John McCorkle, chief technologist of Freescale Semiconductor's UWB Organization, says, "Even with the proper instruments, it is easy to take too few measurements or to allow too little averaging time for rms measurements. To keep from missing narrowband spikes within bands of interest, measurements need to be spaced at 0.4times RBW-frequency intervals. To obtain accurate rms readings, the detector should dwell at each frequency for 1 msec. If you sweep the frequency instead of changing it in steps, you must set the sweep speed to meet the 1-msec averaging-time requirement. Taken together, the frequency-interval and averaging-time requirements impose a not-insignificant minimum on the time required to perform a UWB emissions test."
Washington Labs' Violette adds, "The other critical aspect of the measurement is that achieving the necessary sensitivity in the GPS bands requires painstaking technique and a very-low-noise measurement path. Also, to get the signal level above the noise, you must place the measurement antenna unusually close to the unit under test. The limits are absolutely too conservative in the GPS bands—something like 30 dB below the general-emissions limits for other FCC-regulated devices, such as computers and other unintentional emitters."
Another viewAt press time, Peter Cain, an expert on UWB testing at Agilent and the author of an application note on the subject (Reference 1), commented, "FCC testing isn't the only issue. Regulatory testing is always a subset of the RF testing that a new radio design requires. Regardless of the technology, antenna-based testing always requires attention to detail; the same principles apply to UWB as apply to other [radio] technologies.
"I agree, though, that the levels tested for UWB are low and that you must exercise care to isolate signals not related to the UWB transmitter itself. Building low-noise amplifiers into spectrum analyzers is one way instrument manufacturers can remove the uncertainty of users trying to improvise noise-reduction techniques. Still, how low the emissions have to be depends on more than the other users of the band and the regulatory requirements. Placing the UWB transmitter or receiver near any other radio device or digital device with 'rich' emissions also has an impact. You can, however, desensitize either radio's receiver if the noise floor or out-of-band rejection isn't good enough.
"Before you go to the expense of booking a test at any test house, you should use the wide capabilities of your spectrum analyzer to understand what the device [under test] is doing. The FCC may have chosen certain ways of doing things, but that shouldn't prevent you from working in advance on ways to more quickly identify problems. If you expect your UWB device to be used near any other radio, it is very important to know how the two will interact.

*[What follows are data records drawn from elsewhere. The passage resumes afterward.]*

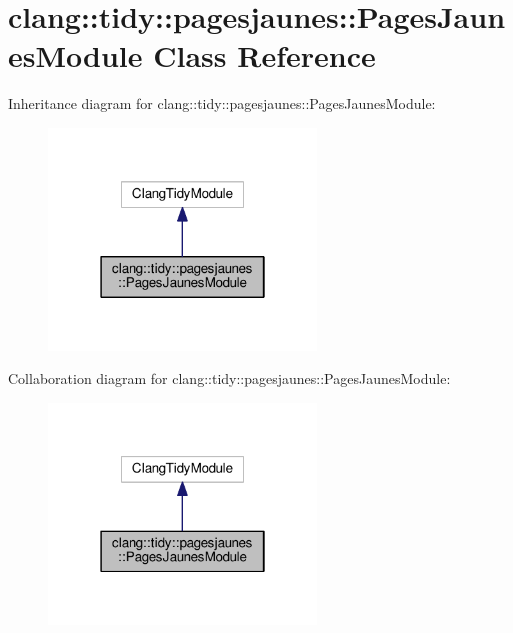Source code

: \hypertarget{classclang_1_1tidy_1_1pagesjaunes_1_1_pages_jaunes_module}{}\section{clang\+:\+:tidy\+:\+:pagesjaunes\+:\+:Pages\+Jaunes\+Module Class Reference}
\label{classclang_1_1tidy_1_1pagesjaunes_1_1_pages_jaunes_module}


Inheritance diagram for clang\+:\+:tidy\+:\+:pagesjaunes\+:\+:Pages\+Jaunes\+Module\+:
\nopagebreak
\begin{figure}[H]
\begin{center}
\leavevmode
\includegraphics[width=202pt]{classclang_1_1tidy_1_1pagesjaunes_1_1_pages_jaunes_module__inherit__graph}
\end{center}
\end{figure}


Collaboration diagram for clang\+:\+:tidy\+:\+:pagesjaunes\+:\+:Pages\+Jaunes\+Module\+:
\nopagebreak
\begin{figure}[H]
\begin{center}
\leavevmode
\includegraphics[width=202pt]{classclang_1_1tidy_1_1pagesjaunes_1_1_pages_jaunes_module__coll__graph}
\end{center}
\end{figure}
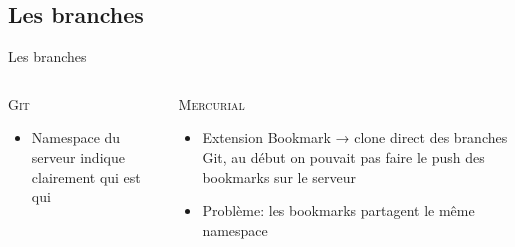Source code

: \subsection{Les branches}
\begin{frame}{Les branches}
  \begin{columns}[T]

    \begin{column}{.5\textwidth}
      \textsc{Git}

      \begin{itemize}
        \item{Namespace du serveur indique clairement qui est qui}
      \end{itemize}
    \end{column}

    \begin{column}{.5\textwidth}
      \textsc{Mercurial}

      \begin{itemize}
        \item{Extension Bookmark → clone direct des branches Git, au début on
              pouvait pas faire le push des bookmarks sur le serveur}
        \item{Problème: les bookmarks partagent le même namespace}
      \end{itemize}
    \end{column}

  \end{columns}
\end{frame}

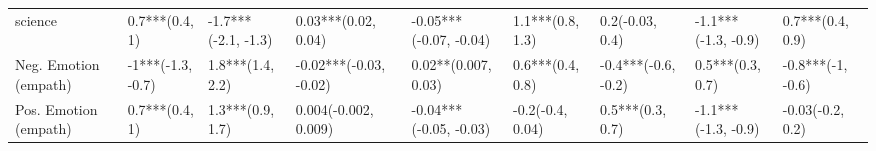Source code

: \begin{tabular}{lllllllll}
science               &       0.7***(0.4, 1) &  -1.7***(-2.1, -1.3) &      0.03***(0.02, 0.04) &  -0.05***(-0.07, -0.04) &     1.1***(0.8, 1.3) &      0.2(-0.03, 0.4) &  -1.1***(-1.3, -0.9) &     0.7***(0.4, 0.9) \\
Neg. Emotion (empath) &    -1***(-1.3, -0.7) &     1.8***(1.4, 2.2) &   -0.02***(-0.03, -0.02) &     0.02**(0.007, 0.03) &     0.6***(0.4, 0.8) &  -0.4***(-0.6, -0.2) &     0.5***(0.3, 0.7) &    -0.8***(-1, -0.6) \\
Pos. Emotion (empath) &       0.7***(0.4, 1) &     1.3***(0.9, 1.7) &     0.004(-0.002, 0.009) &  -0.04***(-0.05, -0.03) &     -0.2(-0.4, 0.04) &     0.5***(0.3, 0.7) &  -1.1***(-1.3, -0.9) &     -0.03(-0.2, 0.2) \\
\bottomrule
\end{tabular}
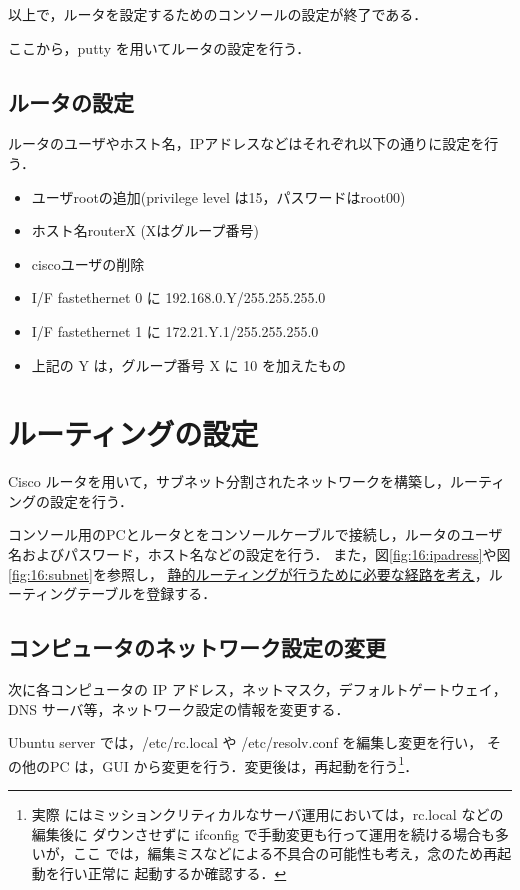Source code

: 以上で，ルータを設定するためのコンソールの設定が終了である．

ここから，putty を用いてルータの設定を行う．

\subsection{ルータの設定}
ルータのユーザやホスト名，IPアドレスなどはそれぞれ以下の通りに設定を行う．
\begin{itemize}
\item ユーザrootの追加(privilege level は15，パスワードはroot00)
\item ホスト名routerX (Xはグループ番号)
\item ciscoユーザの削除
\item I/F fastethernet 0 に 192.168.0.Y/255.255.255.0
\item I/F fastethernet 1 に 172.21.Y.1/255.255.255.0
 \item 上記の Y は，グループ番号 X に 10 を加えたもの
\end{itemize}

\section{ルーティングの設定}
Cisco ルータを用いて，サブネット分割されたネットワークを構築し，ルーティングの設定を行う．

コンソール用のPCとルータとをコンソールケーブルで接続し，ルータのユーザ名およびパスワード，ホスト名などの設定を行う．
また，図\ref{fig:16:ipadress}や図\ref{fig:16:subnet}を参照し，
\underline{静的ルーティングが行うために必要な経路を考え}，ルーティングテーブルを登録する．

\subsection{コンピュータのネットワーク設定の変更}

次に各コンピュータの IP アドレス，ネットマスク，デフォルトゲートウェイ，
DNS サーバ等，ネットワーク設定の情報を変更する．

Ubuntu server では，/etc/rc.local や /etc/resolv.conf を編集し変更を行い，
その他のPC は，GUI から変更を行う．変更後は，再起動を行う\footnote{実際
にはミッションクリティカルなサーバ運用においては，rc.local などの編集後に
ダウンさせずに ifconfig で手動変更も行って運用を続ける場合も多いが，ここ
では，編集ミスなどによる不具合の可能性も考え，念のため再起動を行い正常に
起動するか確認する．}．

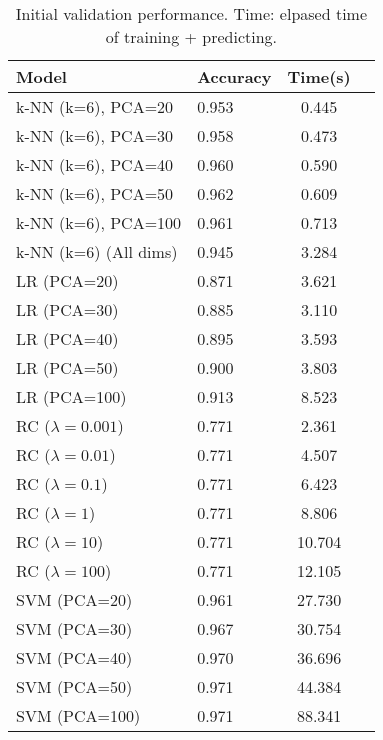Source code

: \begin{table}
\centering
\caption{Initial validation performance. Time: elpased time of training + predicting.}
\label{tab:validation}
\begin{tabular}{|l|l|c|c|}
\toprule
                            Model &  Accuracy &   Time(s) \\
\midrule
               k-NN (k=6), PCA=20 &     0.953 &  0.445 \\
               k-NN (k=6), PCA=30 &     0.958 &  0.473 \\
               k-NN (k=6), PCA=40 &     0.960 &  0.590 \\
               k-NN (k=6), PCA=50 &     0.962 &  0.609 \\
              k-NN (k=6), PCA=100 &     0.961 &  0.713 \\
            k-NN (k=6) (All dims) &     0.945 &  3.284 \\
     LR (PCA=20) &     0.871 &  3.621 \\
     LR (PCA=30) &     0.885 &  3.110 \\
     LR (PCA=40) &     0.895 &  3.593 \\
     LR (PCA=50) &     0.900 &  3.803 \\
    LR (PCA=100) &     0.913 &  8.523 \\
RC ($\lambda=0.001$) &     0.771 &  2.361 \\
 RC ($\lambda=0.01$) &     0.771 &  4.507 \\
  RC ($\lambda=0.1$) &     0.771 &  6.423 \\
    RC ($\lambda=1$) &     0.771 &  8.806 \\
   RC ($\lambda=10$) &     0.771 & 10.704 \\
  RC ($\lambda=100$) &     0.771 & 12.105 \\
                     SVM (PCA=20) &     0.961 & 27.730 \\
                     SVM (PCA=30) &     0.967 & 30.754 \\
                     SVM (PCA=40) &     0.970 & 36.696 \\
                     SVM (PCA=50) &     0.971 & 44.384 \\
                    SVM (PCA=100) &     0.971 & 88.341 \\
\bottomrule
\end{tabular}
\end{table}
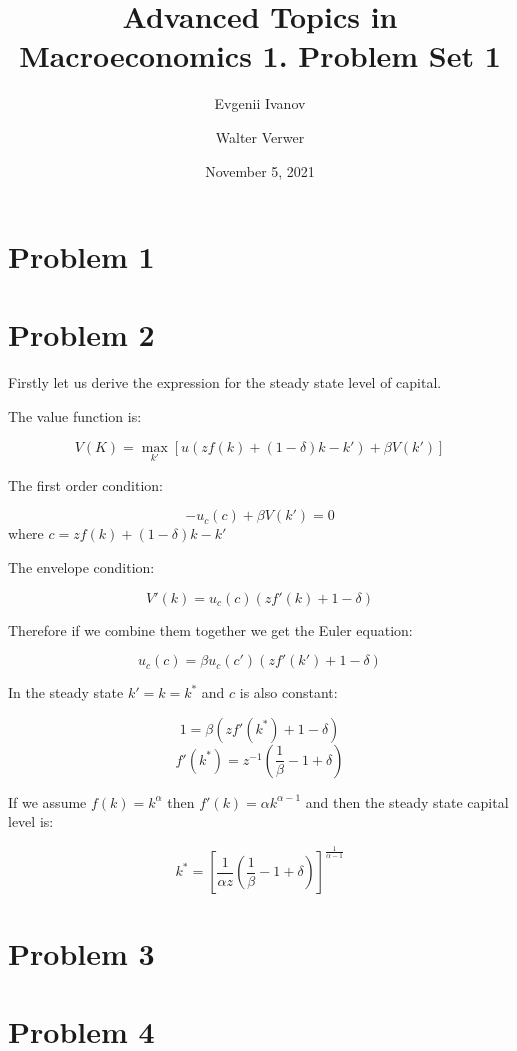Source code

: \documentclass[12pt]{article}
\newcommand{\?}{\stackrel{?}{=}}
\begin{document}
\title{\vspace{-1.5cm} Advanced Topics in Macroeconomics 1. Problem Set 1}
\author{Evgenii Ivanov \and Walter Verwer}
\date{November 5, 2021}
 
\maketitle

\section*{Problem 1}

\section*{Problem 2}

Firstly let us derive the expression for the steady state level of capital.

The value function is:

\[
V(K) = \max_{k'} [ u(zf(k) + (1-\delta)k - k') + \beta V(k')]
\]

The first order condition:

\[
-u_c (c) + \beta V(k') = 0
\]
where $c = zf(k) + (1-\delta)k - k'$

The envelope condition:

\[
V'(k) = u_c (c) (zf'(k) + 1-\delta)
\]

Therefore if we combine them together we get the Euler equation:

\[
u_c (c) = \beta u_c (c') (zf'(k') + 1-\delta) 
\]

In the steady state $k'=k=k^*$ and $c$ is also constant:

\[
1 = \beta (zf'(k^*) + 1 - \delta)
\]
\[
f'(k^*) = z^{-1} \left( \frac{1}{\beta} - 1 + \delta \right)
\]

If we assume $f(k) = k^\alpha$ then $f'(k) = \alpha k^{\alpha-1}$ and then the steady state capital level is:

\[
k^* = \left[ \frac{1}{\alpha z} \left( \frac{1}{\beta} - 1 + \delta \right) \right]^{\frac{1}{\alpha-1}}
\]

\section*{Problem 3}

\section*{Problem 4}
\end{document}
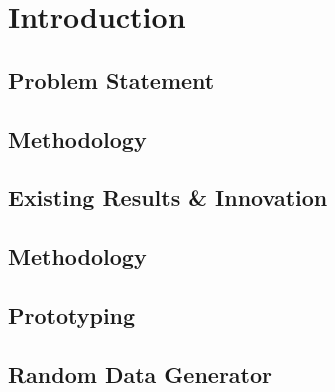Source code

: \chapter{Introduction}\label{ch:introduction}

\section{Problem Statement}


\section{Methodology}


\section {Existing Results \& Innovation}\label{sec:existing_results_innovation}


\section{Methodology}\label{sec:methodology}

\section{Prototyping}\label{sec:prototyping}

\section{Random Data Generator}\label{sec:random_data_generator}
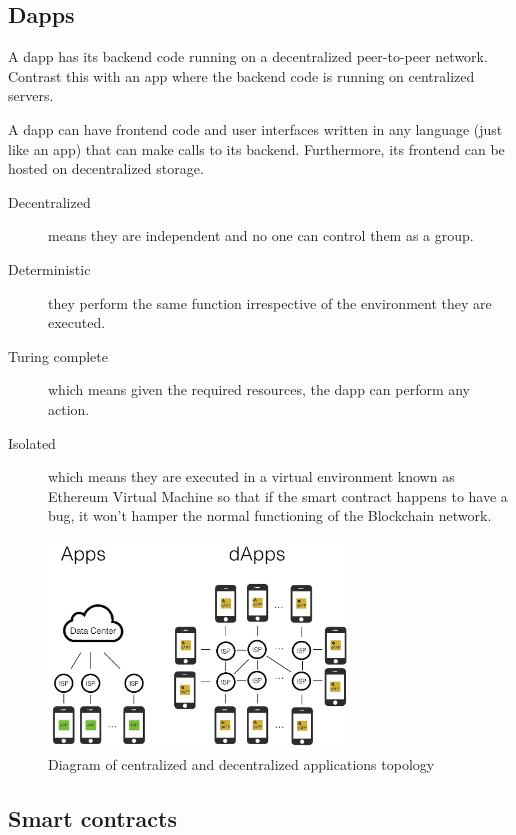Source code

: \subsection{Dapps}

A dapp has its \gls{backend} code running on a decentralized peer-to-peer network. Contrast this with an app where the backend code is running on centralized servers.

A dapp can have frontend code and user interfaces written in any language (just like an app) that can make calls to its backend. Furthermore, its frontend can be hosted on decentralized storage.\cite{ethereumcommunityEthereumDevelopmentDocumentation}

\begin{description}
\item[Decentralized] means they are independent and no one can control them as a group.
\item[Deterministic] they perform the same function irrespective of the environment they are executed.
\item[Turing complete] which means given the required resources, the dapp can perform any action.
\item[Isolated] which means they are executed in a virtual environment known as Ethereum Virtual Machine so that if the smart contract happens to have a bug, it won’t hamper the normal functioning of the Blockchain network.
\end{description}

\begin{figure}[H]
	\centering
		\includegraphics[width=8cm]{images/chapter2/dapps.png}
		\caption{{\footnotesize Diagram of centralized and decentralized applications topology}}
\end{figure}

\subsection{Smart contracts}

"To overcome long measurement times, you can make the narrow-bandwidth and wide-span measurements with FFT-based techniques instead of swept-frequency ones. Using a 1-kHz RBW automatically guarantees a 1-msec measurement time because the measurement-time window has to be at least several milliseconds. With regard to the 50-MHz RBW requirement, I note that Wisair has just successfully gotten a device through FCC certification without using a 50-MHz RBW filter."
A matter of protocolJames Wright, director of marketing at LeCroy's Protocol Solutions Group (formerly, CATC), says, "Protocol testing is [yet another] nontrivial area of UWB testing. WUSB will offer more variations and more operating modes than its wired counterparts and will require highly sophisticated protocol-test instruments." LeCroy's initial protocol-test offerings focus on Certified WUSB, a version of WUSB specified by the USB-IF (USB Implementers' Forum). Though the UWB Forum proposed a DS-UWB-based version of WUSB, the USB-IF based Certified WUSB V1.0 on MB-OFDM. Although this development didn't please the UWB Forum, the group still believes that DS-UWB will play an important role in WUSB's future.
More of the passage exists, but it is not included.